*** Stored data Section Begins ***
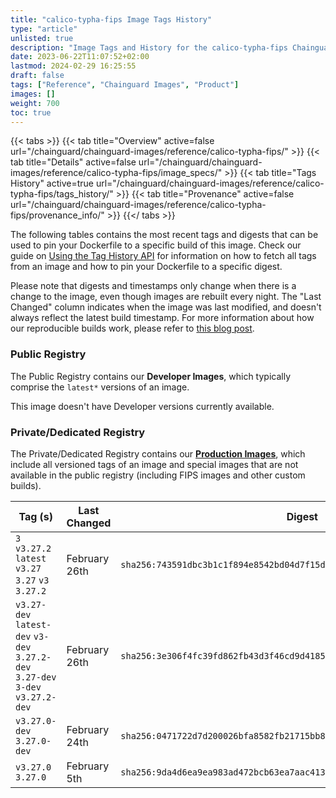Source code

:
 ```yaml
---
title: "calico-typha-fips Image Tags History"
type: "article"
unlisted: true
description: "Image Tags and History for the calico-typha-fips Chainguard Image"
date: 2023-06-22T11:07:52+02:00
lastmod: 2024-02-29 16:25:55
draft: false
tags: ["Reference", "Chainguard Images", "Product"]
images: []
weight: 700
toc: true
---
```


{{< tabs >}}
{{< tab title="Overview" active=false url="/chainguard/chainguard-images/reference/calico-typha-fips/" >}}
{{< tab title="Details" active=false url="/chainguard/chainguard-images/reference/calico-typha-fips/image_specs/" >}}
{{< tab title="Tags History" active=true url="/chainguard/chainguard-images/reference/calico-typha-fips/tags_history/" >}}
{{< tab title="Provenance" active=false url="/chainguard/chainguard-images/reference/calico-typha-fips/provenance_info/" >}}
{{</ tabs >}}

The following tables contains the most recent tags and digests that can be used to pin your Dockerfile to a specific build of this image. Check our guide on [Using the Tag History API](/chainguard/chainguard-images/using-the-tag-history-api/) for information on how to fetch all tags from an image and how to pin your Dockerfile to a specific digest.

Please note that digests and timestamps only change when there is a change to the image, even though images are rebuilt every night. The "Last Changed" column indicates when the image was last modified, and doesn't always reflect the latest build timestamp. For more information about how our reproducible builds work, please refer to [this blog post](https://www.chainguard.dev/unchained/reproducing-chainguards-reproducible-image-builds).

### Public Registry
The Public Registry contains our **Developer Images**, which typically comprise the `latest*` versions of an image.

This image doesn't have Developer versions currently available.

### Private/Dedicated Registry
The Private/Dedicated Registry contains our **[Production Images](https://www.chainguard.dev/chainguard-images)**, which include all versioned tags of an image and special images that are not available in the public registry (including FIPS images and other custom builds).

| Tag (s)                                                                          | Last Changed  | Digest                                                                    |
|----------------------------------------------------------------------------------|---------------|---------------------------------------------------------------------------|
|  `3` `v3.27.2` `latest` `v3.27` `3.27` `v3` `3.27.2`                             | February 26th | `sha256:743591dbc3b1c1f894e8542bd04d7f15d9f217bf7e98f96ac5aa872b9246a374` |
|  `v3.27-dev` `latest-dev` `v3-dev` `3.27.2-dev` `3.27-dev` `3-dev` `v3.27.2-dev` | February 26th | `sha256:3e306f4fc39fd862fb43d3f46cd9d41854349a74ff48837ca1278a86f4de7973` |
|  `v3.27.0-dev` `3.27.0-dev`                                                      | February 24th | `sha256:0471722d7d200026bfa8582fb21715bb841acf013dfd4f07b82c4ec2e4b4eb8a` |
|  `v3.27.0` `3.27.0`                                                              | February 5th  | `sha256:9da4d6ea9ea983ad472bcb63ea7aac413f9d63c6b2f991c5f64147ed1edff5aa` |

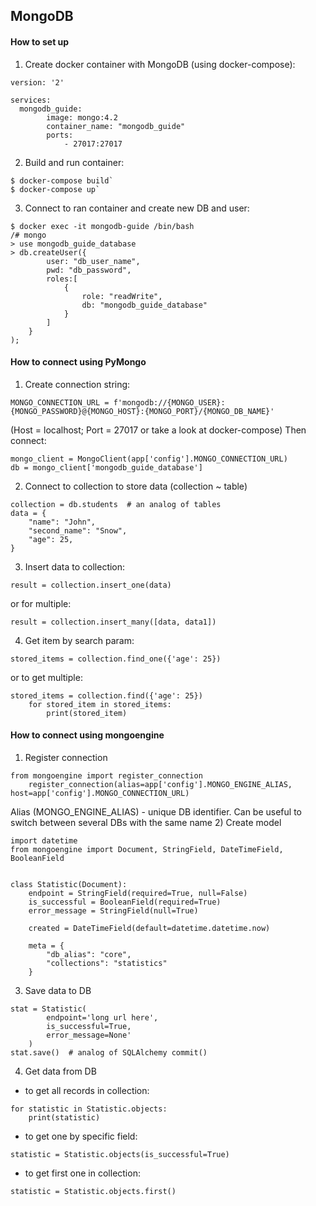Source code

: ## MongoDB
#### How to set up 
1) Create docker container with MongoDB (using docker-compose):
```
version: '2'

services:
  mongodb_guide:
        image: mongo:4.2
        container_name: "mongodb_guide"
        ports:
            - 27017:27017
```
2) Build and run container:
```
$ docker-compose build`
$ docker-compose up`
```
3) Connect to ran container and create new DB and user:
```
$ docker exec -it mongodb-guide /bin/bash
/# mongo
> use mongodb_guide_database
> db.createUser({
        user: "db_user_name",
        pwd: "db_password",
        roles:[
            {
                role: "readWrite",
                db: "mongodb_guide_database"
            }
        ]
    }
);
```
#### How to connect using PyMongo
1) Create connection string:
```
MONGO_CONNECTION_URL = f'mongodb://{MONGO_USER}:{MONGO_PASSWORD}@{MONGO_HOST}:{MONGO_PORT}/{MONGO_DB_NAME}'
```
(Host = localhost; Port = 27017 or take a look at docker-compose)
Then connect:
```
mongo_client = MongoClient(app['config'].MONGO_CONNECTION_URL)
db = mongo_client['mongodb_guide_database']
```
2) Connect to collection to store data (collection ~ table)
```
collection = db.students  # an analog of tables
data = {
    "name": "John",
    "second_name": "Snow",
    "age": 25,
}
```
3) Insert data to collection:
```
result = collection.insert_one(data)
```
or for multiple:
```
result = collection.insert_many([data, data1])
``` 
4) Get item by search param:
```
stored_items = collection.find_one({'age': 25})
```
or to get multiple:
```
stored_items = collection.find({'age': 25})
    for stored_item in stored_items:
        print(stored_item)
```

#### How to connect using mongoengine
1) Register connection
```
from mongoengine import register_connection
    register_connection(alias=app['config'].MONGO_ENGINE_ALIAS, host=app['config'].MONGO_CONNECTION_URL)
```
Alias (MONGO_ENGINE_ALIAS) - unique DB identifier. Can be useful to switch between several DBs with the same name
2) Create model
```
import datetime
from mongoengine import Document, StringField, DateTimeField, BooleanField


class Statistic(Document):
    endpoint = StringField(required=True, null=False)
    is_successful = BooleanField(required=True)
    error_message = StringField(null=True)

    created = DateTimeField(default=datetime.datetime.now)

    meta = {
        "db_alias": "core",
        "collections": "statistics"
    }
```
3) Save data to DB
```
stat = Statistic(
        endpoint='long url here',
        is_successful=True,
        error_message=None'
    )
stat.save()  # analog of SQLAlchemy commit()
```
4) Get data from DB
 - to get all records in collection:
```
for statistic in Statistic.objects:
    print(statistic)
```
 - to get one by specific field:
```
statistic = Statistic.objects(is_successful=True)
```
 - to get first one in collection:
```
statistic = Statistic.objects.first()
```
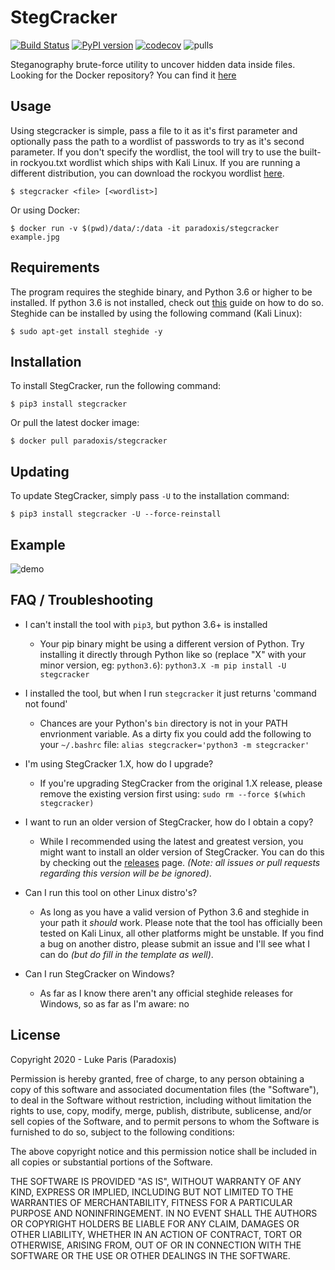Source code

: # StegCracker
[![Build Status](https://travis-ci.org/Paradoxis/StegCracker.svg?branch=master)](https://travis-ci.org/Paradoxis/StegCracker)
[![PyPI version](https://badge.fury.io/py/stegcracker.svg)](https://badge.fury.io/py/stegcracker)
[![codecov](https://codecov.io/gh/Paradoxis/StegCracker/branch/master/graph/badge.svg)](https://codecov.io/gh/Paradoxis/StegCracker)
![pulls](https://img.shields.io/docker/pulls/paradoxis/stegcracker.svg)

Steganography brute-force utility to uncover hidden data inside files. <br>
Looking for the Docker repository? You can find it [here](https://hub.docker.com/r/paradoxis/stegcracker)

## Usage
Using stegcracker is simple, pass a file to it as it's first parameter and 
optionally pass the path to a wordlist of passwords to try as it's second 
parameter. If you don't specify the wordlist, the tool will try to use the 
built-in rockyou.txt wordlist which ships with Kali Linux. If you are running a 
different distribution, you can download the rockyou wordlist 
[here](https://github.com/danielmiessler/SecLists/raw/master/Passwords/Leaked-Databases/rockyou.txt.tar.gz).

```
$ stegcracker <file> [<wordlist>]
```

Or using Docker:

```
$ docker run -v $(pwd)/data/:/data -it paradoxis/stegcracker example.jpg
```

## Requirements
The program requires the steghide binary, and Python 3.6 or higher to be installed. If 
python 3.6 is not installed, check out [this](https://unix.stackexchange.com/questions/332641/how-to-install-python-3-6)
guide on how to do so. Steghide can be installed by using the following command (Kali Linux):

```
$ sudo apt-get install steghide -y
```

## Installation
To install StegCracker, run the following command:

```
$ pip3 install stegcracker
```

Or pull the latest docker image:

```
$ docker pull paradoxis/stegcracker
```

## Updating
To update StegCracker, simply pass `-U` to the installation command:

```
$ pip3 install stegcracker -U --force-reinstall
```

## Example

![demo](https://github.com/Paradoxis/StegCracker/raw/master/stegcracker.gif)
 
## FAQ / Troubleshooting

* I can't install the tool with `pip3`, but python 3.6+ is installed
    * Your pip binary might be using a different version of Python. Try installing it 
      directly through Python like so (replace "X" with your minor version, eg: `python3.6`): 
      `python3.X -m pip install -U stegcracker`
      
* I installed the tool, but when I run `stegcracker` it just returns 'command not found'
    * Chances are your Python's `bin` directory is not in your PATH envrionment variable. 
      As a dirty fix you could add the following to your `~/.bashrc` file: `alias stegcracker='python3 -m stegcracker'`

* I'm using StegCracker 1.X, how do I upgrade?
    * If you're upgrading StegCracker from the original 1.X release, please 
      remove the existing version first using: `sudo rm --force $(which stegcracker)`

* I want to run an older version of StegCracker, how do I obtain a copy?
    * While I recommended using the latest and greatest version, you might want 
      to install an older version of StegCracker. You can do this
      by checking out the [releases](https://github.com/Paradoxis/StegCracker/releases) 
      page. _(Note: all issues or pull requests regarding this version will be be ignored)_.

* Can I run this tool on other Linux distro's? 
    * As long as you have a valid version of Python 3.6 and steghide in your path
      it *should* work. Please note that the tool has officially been tested on 
      Kali Linux, all other platforms might be unstable. If you find a bug on 
      another distro, please submit an issue and I'll see what I can do 
      _(but do fill in the template as well)_.
      
* Can I run StegCracker on Windows?
    * As far as I know there aren't any official steghide releases for Windows, 
    so as far as I'm aware: no

## License
Copyright 2020 - Luke Paris (Paradoxis)

Permission is hereby granted, free of charge, to any person obtaining a copy of this software and associated documentation files (the "Software"), to deal in the Software without restriction, 
including without limitation the rights to use, copy, modify, merge, publish, distribute, sublicense, and/or sell copies of the Software, and to permit persons to whom the Software is furnished to 
do so, subject to the following conditions:

The above copyright notice and this permission notice shall be included in all copies or substantial portions of the Software.

THE SOFTWARE IS PROVIDED "AS IS", WITHOUT WARRANTY OF ANY KIND, EXPRESS OR IMPLIED, INCLUDING BUT NOT LIMITED TO THE WARRANTIES OF MERCHANTABILITY, FITNESS FOR A PARTICULAR PURPOSE AND 
NONINFRINGEMENT. IN NO EVENT SHALL THE AUTHORS OR COPYRIGHT HOLDERS BE LIABLE FOR ANY CLAIM, DAMAGES OR OTHER LIABILITY, WHETHER IN AN ACTION OF CONTRACT, TORT OR OTHERWISE, ARISING FROM, OUT OF 
OR IN CONNECTION WITH THE SOFTWARE OR THE USE OR OTHER DEALINGS IN THE SOFTWARE.
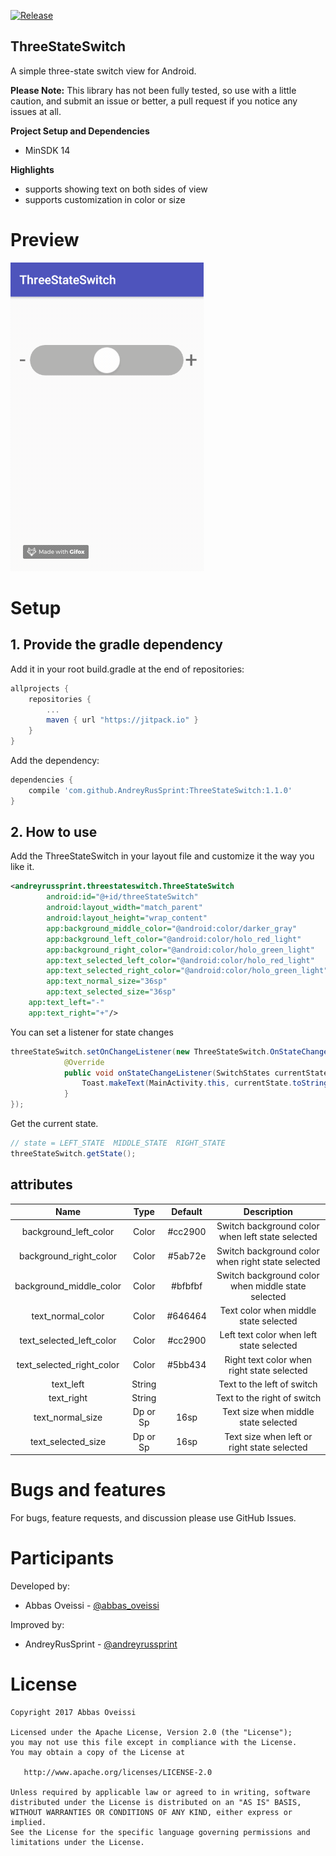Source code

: [![Release](https://jitpack.io/v/AndreyRusSprint/ThreeStateSwitch.svg)](https://jitpack.io/#AndreyRusSprint/ThreeStateSwitch)

## ThreeStateSwitch

A simple three-state switch view for Android.

**Please Note:** This library has not been fully tested, so use with a little caution, and submit an issue or better, a pull request if you notice any issues at all.

**Project Setup and Dependencies**
- MinSDK 14

**Highlights**
- supports showing text on both sides of view
- supports customization in color or size


# Preview

![](https://raw.githubusercontent.com/AndreyRusSprint/ThreeStateSwitch/master/assets/demo.gif)

# Setup
## 1. Provide the gradle dependency

Add it in your root build.gradle at the end of repositories:
```gradle
allprojects {
	repositories {
		...
		maven { url "https://jitpack.io" }
	}
}
```
Add the dependency:
```gradle
dependencies {
	compile 'com.github.AndreyRusSprint:ThreeStateSwitch:1.1.0'
}
```

## 2. How to use

Add the ThreeStateSwitch in your layout file and customize it the way you like it.
```xml
<andreyrussprint.threestateswitch.ThreeStateSwitch
        android:id="@+id/threeStateSwitch"
        android:layout_width="match_parent"
        android:layout_height="wrap_content"
        app:background_middle_color="@android:color/darker_gray"
        app:background_left_color="@android:color/holo_red_light"
        app:background_right_color="@android:color/holo_green_light"
        app:text_selected_left_color="@android:color/holo_red_light"
        app:text_selected_right_color="@android:color/holo_green_light"
        app:text_normal_size="36sp"
        app:text_selected_size="36sp"
	app:text_left="-"
	app:text_right="+"/>
```
You can set a listener for state changes
```java
threeStateSwitch.setOnChangeListener(new ThreeStateSwitch.OnStateChangeListener() {
            @Override
            public void onStateChangeListener(SwitchStates currentState) {
                Toast.makeText(MainActivity.this, currentState.toString(), Toast.LENGTH_SHORT).show();
            }
});
```
Get the current state. 
```java
// state = LEFT_STATE  MIDDLE_STATE  RIGHT_STATE
threeStateSwitch.getState();
```
## attributes

| Name | Type | Default | Description |
|:----:|:----:|:-------:|:-----------:|
|background_left_color|Color|#cc2900|Switch background color when left state selected|
|background_right_color|Color|#5ab72e|Switch background color when right state selected|
|background_middle_color|Color|#bfbfbf|Switch background color when middle state selected|
|text_normal_color|Color|#646464|Text color when middle state selected|
|text_selected_left_color|Color|#cc2900|Left text color when left state selected|
|text_selected_right_color|Color|#5bb434|Right text color when right state selected|
|text_left|String||Text to the left of switch|
|text_right|String||Text to the right of switch|
|text_normal_size|Dp or Sp|16sp|Text size when middle state selected|
|text_selected_size|Dp or Sp|16sp|Text size when left or right state selected|

# Bugs and features

For bugs, feature requests, and discussion please use GitHub Issues.

# Participants

Developed by:
* Abbas Oveissi - [@abbas_oveissi](https://twitter.com/abbas_oveissi)

Improved by:
* AndreyRusSprint - [@andreyrussprint](https://t.me/andreyrussprint)

# License

    Copyright 2017 Abbas Oveissi

    Licensed under the Apache License, Version 2.0 (the "License");
    you may not use this file except in compliance with the License.
    You may obtain a copy of the License at

       http://www.apache.org/licenses/LICENSE-2.0

    Unless required by applicable law or agreed to in writing, software
    distributed under the License is distributed on an "AS IS" BASIS,
    WITHOUT WARRANTIES OR CONDITIONS OF ANY KIND, either express or implied.
    See the License for the specific language governing permissions and
    limitations under the License.
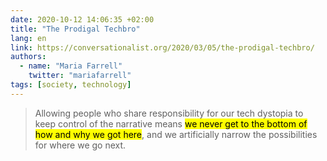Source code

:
 ```yaml
---
date: 2020-10-12 14:06:35 +02:00
title: "The Prodigal Techbro"
lang: en
link: https://conversationalist.org/2020/03/05/the-prodigal-techbro/
authors:
  - name: "Maria Farrell"
    twitter: "mariafarrell"
tags: [society, technology]
---
```


> Allowing people who share responsibility for our tech dystopia to keep control of the narrative means <mark>we never get to the bottom of how and why we got here</mark>, and we artificially narrow the possibilities for where we go next. 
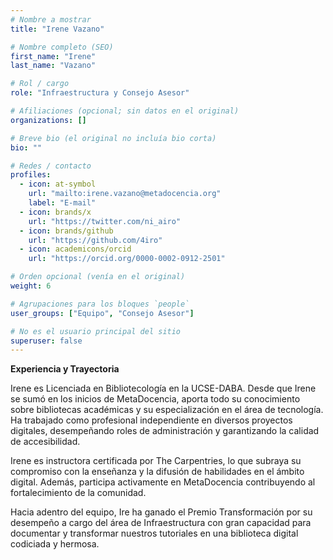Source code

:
 ```yaml
---
# Nombre a mostrar
title: "Irene Vazano"

# Nombre completo (SEO)
first_name: "Irene"
last_name: "Vazano"

# Rol / cargo
role: "Infraestructura y Consejo Asesor"

# Afiliaciones (opcional; sin datos en el original)
organizations: []

# Breve bio (el original no incluía bio corta)
bio: ""

# Redes / contacto
profiles:
  - icon: at-symbol
    url: "mailto:irene.vazano@metadocencia.org"
    label: "E-mail"
  - icon: brands/x
    url: "https://twitter.com/ni_airo"
  - icon: brands/github
    url: "https://github.com/4iro"
  - icon: academicons/orcid
    url: "https://orcid.org/0000-0002-0912-2501"

# Orden opcional (venía en el original)
weight: 6

# Agrupaciones para los bloques `people`
user_groups: ["Equipo", "Consejo Asesor"]

# No es el usuario principal del sitio
superuser: false
---
```

**Experiencia y Trayectoria**

Irene es Licenciada en  Bibliotecología en la UCSE-DABA. Desde que Irene se sumó en los inicios de MetaDocencia, aporta todo su conocimiento sobre bibliotecas académicas y su especialización en el área de tecnología.
Ha trabajado como profesional independiente en diversos proyectos digitales, desempeñando roles de administración y garantizando la calidad de accesibilidad. 

Irene es instructora certificada por The Carpentries, lo que subraya su compromiso con la enseñanza y la difusión de habilidades en el ámbito digital. Además, participa activamente en MetaDocencia contribuyendo al fortalecimiento de la comunidad.

Hacia adentro del equipo, Ire ha ganado el Premio Transformación por su desempeño a cargo del área de Infraestructura con gran capacidad para documentar y transformar nuestros tutoriales en una biblioteca digital codiciada y hermosa.
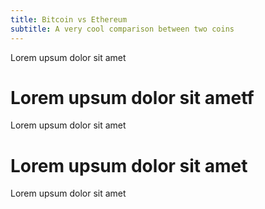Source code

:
 ```yaml
---
title: Bitcoin vs Ethereum
subtitle: A very cool comparison between two coins
---
```


Lorem upsum dolor sit amet

# Lorem upsum dolor sit ametf

Lorem upsum dolor sit amet

# Lorem upsum dolor sit amet

Lorem upsum dolor sit amet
*** Stored data Section Ends ***
**Problem:** Looking at the data above, say how many lines include the string "releases" and add nothing.

**Answer space:** 2